### Exercise directions
When you reproduce these records, keep every word exactly and drop the images.

### Material for this task
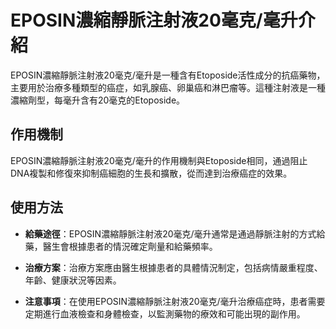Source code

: # EPOSIN濃縮靜脈注射液20毫克/毫升介紹
EPOSIN濃縮靜脈注射液20毫克/毫升是一種含有Etoposide活性成分的抗癌藥物，主要用於治療多種類型的癌症，如乳腺癌、卵巢癌和淋巴瘤等。這種注射液是一種濃縮劑型，每毫升含有20毫克的Etoposide。
## 作用機制
EPOSIN濃縮靜脈注射液20毫克/毫升的作用機制與Etoposide相同，通過阻止DNA複製和修復來抑制癌細胞的生長和擴散，從而達到治療癌症的效果。
## 使用方法
- **給藥途徑**：EPOSIN濃縮靜脈注射液20毫克/毫升通常是通過靜脈注射的方式給藥，醫生會根據患者的情況確定劑量和給藥頻率。
- **治療方案**：治療方案應由醫生根據患者的具體情況制定，包括病情嚴重程度、年齡、健康狀況等因素。
- **注意事項**：在使用EPOSIN濃縮靜脈注射液20毫克/毫升治療癌症時，患者需要定期進行血液檢查和身體檢查，以監測藥物的療效和可能出現的副作用。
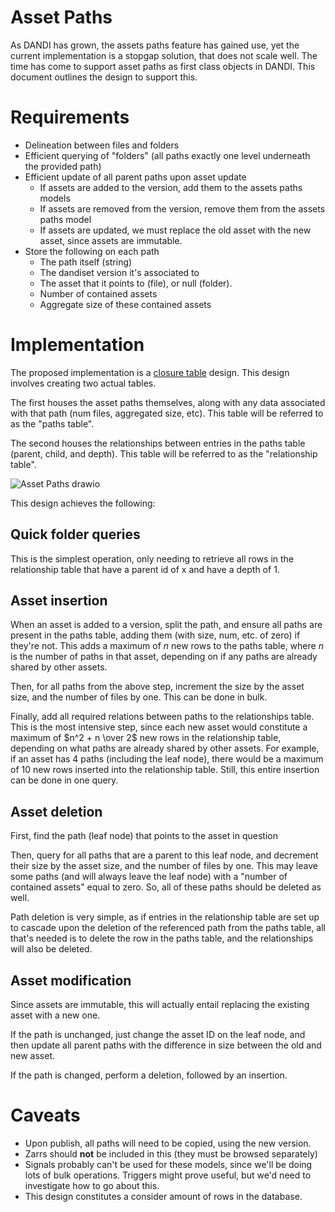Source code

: # Asset Paths

As DANDI has grown, the assets paths feature has gained use, yet the current implementation is a stopgap solution, that does not scale well. The time has come to support asset paths as first class objects in DANDI. This document outlines the design to support this.

# Requirements

* Delineation between files and folders
* Efficient querying of "folders" (all paths exactly one level underneath the provided path)
* Efficient update of all parent paths upon asset update
  * If assets are added to the version, add them to the assets paths models
  * If assets are removed from the version, remove them from the assets paths model
  * If assets are updated, we must replace the old asset with the new asset, since assets are immutable.
* Store the following on each path
  * The path itself (string)
  * The dandiset version it's associated to
  * The asset that it points to (file), or null (folder).
  * Number of contained assets
  * Aggregate size of these contained assets


# Implementation
The proposed implementation is a [closure table](https://dirtsimple.org/2010/11/simplest-way-to-do-tree-based-queries.html#:~:text=A%20closure%20table%20is%20simply,to%20each%20row's%20parent%20directory.) design. This design involves creating two actual tables.

The first houses the asset paths themselves, along with any data associated with that path (num files, aggregated size, etc). This table will be referred to as the "paths table".

The second houses the relationships between entries in the paths table (parent, child, and depth). This table will be referred to as the "relationship table".

![Asset Paths drawio](https://user-images.githubusercontent.com/11370025/189407081-41de2d18-f650-4aba-adee-6d79b93c1550.png)

This design achieves the following:

## Quick folder queries
This is the simplest operation, only needing to retrieve all rows in the relationship table that have a parent id of x and have a depth of 1.

## Asset insertion
When an asset is added to a version, split the path, and ensure all paths are present in the paths table, adding them (with size, num, etc. of zero) if they're not. This adds a maximum of $n$ new rows to the paths table, where $n$ is the number of paths in that asset, depending on if any paths are already shared by other assets.

Then, for all paths from the above step, increment the size by the asset size, and the number of files by one. This can be done in bulk.

Finally, add all required relations between paths to the relationships table. This is the most intensive step, since each new asset would constitute a maximum of $n^2 + n \over 2$ new rows in the relationship table, depending on what paths are already shared by other assets. For example, if an asset has 4 paths (including the leaf node), there would be a maximum of 10 new rows inserted into the relationship table. Still, this entire insertion can be done in one query.

## Asset deletion
First, find the path (leaf node) that points to the asset in question

Then, query for all paths that are a parent to this leaf node, and decrement their size by the asset size, and the number of files by one. This may leave some paths (and will always leave the leaf node) with a "number of contained assets" equal to zero. So, all of these paths should be deleted as well.

Path deletion is very simple, as if entries in the relationship table are set up to cascade upon the deletion of the referenced path from the paths table, all that's needed is to delete the row in the paths table, and the relationships will also be deleted.

## Asset modification
Since assets are immutable, this will actually entail replacing the existing asset with a new one.

If the path is unchanged, just change the asset ID on the leaf node, and then update all parent paths with the difference in size between the old and new asset.

If the path is changed, perform a deletion, followed by an insertion.


# Caveats
* Upon publish, all paths will need to be copied, using the new version.
* Zarrs should **not** be included in this (they must be browsed separately)
* Signals probably can't be used for these models, since we'll be doing lots of bulk operations. Triggers might prove useful, but we'd need to investigate how to go about this.
* This design constitutes a consider amount of rows in the database.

### Exercise output
Source code

: # EPOSIN濃縮靜脈注射液20毫克/毫升介紹
EPOSIN濃縮靜脈注射液20毫克/毫升是一種含有Etoposide活性成分的抗癌藥物，主要用於治療多種類型的癌症，如乳腺癌、卵巢癌和淋巴瘤等。這種注射液是一種濃縮劑型，每毫升含有20毫克的Etoposide。
## 作用機制
EPOSIN濃縮靜脈注射液20毫克/毫升的作用機制與Etoposide相同，通過阻止DNA複製和修復來抑制癌細胞的生長和擴散，從而達到治療癌症的效果。
## 使用方法
- **給藥途徑**：EPOSIN濃縮靜脈注射液20毫克/毫升通常是通過靜脈注射的方式給藥，醫生會根據患者的情況確定劑量和給藥頻率。
- **治療方案**：治療方案應由醫生根據患者的具體情況制定，包括病情嚴重程度、年齡、健康狀況等因素。
- **注意事項**：在使用EPOSIN濃縮靜脈注射液20毫克/毫升治療癌症時，患者需要定期進行血液檢查和身體檢查，以監測藥物的療效和可能出現的副作用。
Source code

: # Asset Paths

As DANDI has grown, the assets paths feature has gained use, yet the current implementation is a stopgap solution, that does not scale well. The time has come to support asset paths as first class objects in DANDI. This document outlines the design to support this.

# Requirements

* Delineation between files and folders
* Efficient querying of "folders" (all paths exactly one level underneath the provided path)
* Efficient update of all parent paths upon asset update
  * If assets are added to the version, add them to the assets paths models
  * If assets are removed from the version, remove them from the assets paths model
  * If assets are updated, we must replace the old asset with the new asset, since assets are immutable.
* Store the following on each path
  * The path itself (string)
  * The dandiset version it's associated to
  * The asset that it points to (file), or null (folder).
  * Number of contained assets
  * Aggregate size of these contained assets


# Implementation
The proposed implementation is a [closure table](https://dirtsimple.org/2010/11/simplest-way-to-do-tree-based-queries.html#:~:text=A%20closure%20table%20is%20simply,to%20each%20row's%20parent%20directory.) design. This design involves creating two actual tables.

The first houses the asset paths themselves, along with any data associated with that path (num files, aggregated size, etc). This table will be referred to as the "paths table".

The second houses the relationships between entries in the paths table (parent, child, and depth). This table will be referred to as the "relationship table".

![Asset Paths drawio](https://user-images.githubusercontent.com/11370025/189407081-41de2d18-f650-4aba-adee-6d79b93c1550.png)

This design achieves the following:

## Quick folder queries
This is the simplest operation, only needing to retrieve all rows in the relationship table that have a parent id of x and have a depth of 1.

## Asset insertion
When an asset is added to a version, split the path, and ensure all paths are present in the paths table, adding them (with size, num, etc. of zero) if they're not. This adds a maximum of $n$ new rows to the paths table, where $n$ is the number of paths in that asset, depending on if any paths are already shared by other assets.

Then, for all paths from the above step, increment the size by the asset size, and the number of files by one. This can be done in bulk.

Finally, add all required relations between paths to the relationships table. This is the most intensive step, since each new asset would constitute a maximum of $n^2 + n \over 2$ new rows in the relationship table, depending on what paths are already shared by other assets. For example, if an asset has 4 paths (including the leaf node), there would be a maximum of 10 new rows inserted into the relationship table. Still, this entire insertion can be done in one query.

## Asset deletion
First, find the path (leaf node) that points to the asset in question

Then, query for all paths that are a parent to this leaf node, and decrement their size by the asset size, and the number of files by one. This may leave some paths (and will always leave the leaf node) with a "number of contained assets" equal to zero. So, all of these paths should be deleted as well.

Path deletion is very simple, as if entries in the relationship table are set up to cascade upon the deletion of the referenced path from the paths table, all that's needed is to delete the row in the paths table, and the relationships will also be deleted.

## Asset modification
Since assets are immutable, this will actually entail replacing the existing asset with a new one.

If the path is unchanged, just change the asset ID on the leaf node, and then update all parent paths with the difference in size between the old and new asset.

If the path is changed, perform a deletion, followed by an insertion.


# Caveats
* Upon publish, all paths will need to be copied, using the new version.
* Zarrs should **not** be included in this (they must be browsed separately)
* Signals probably can't be used for these models, since we'll be doing lots of bulk operations. Triggers might prove useful, but we'd need to investigate how to go about this.
* This design constitutes a consider amount of rows in the database.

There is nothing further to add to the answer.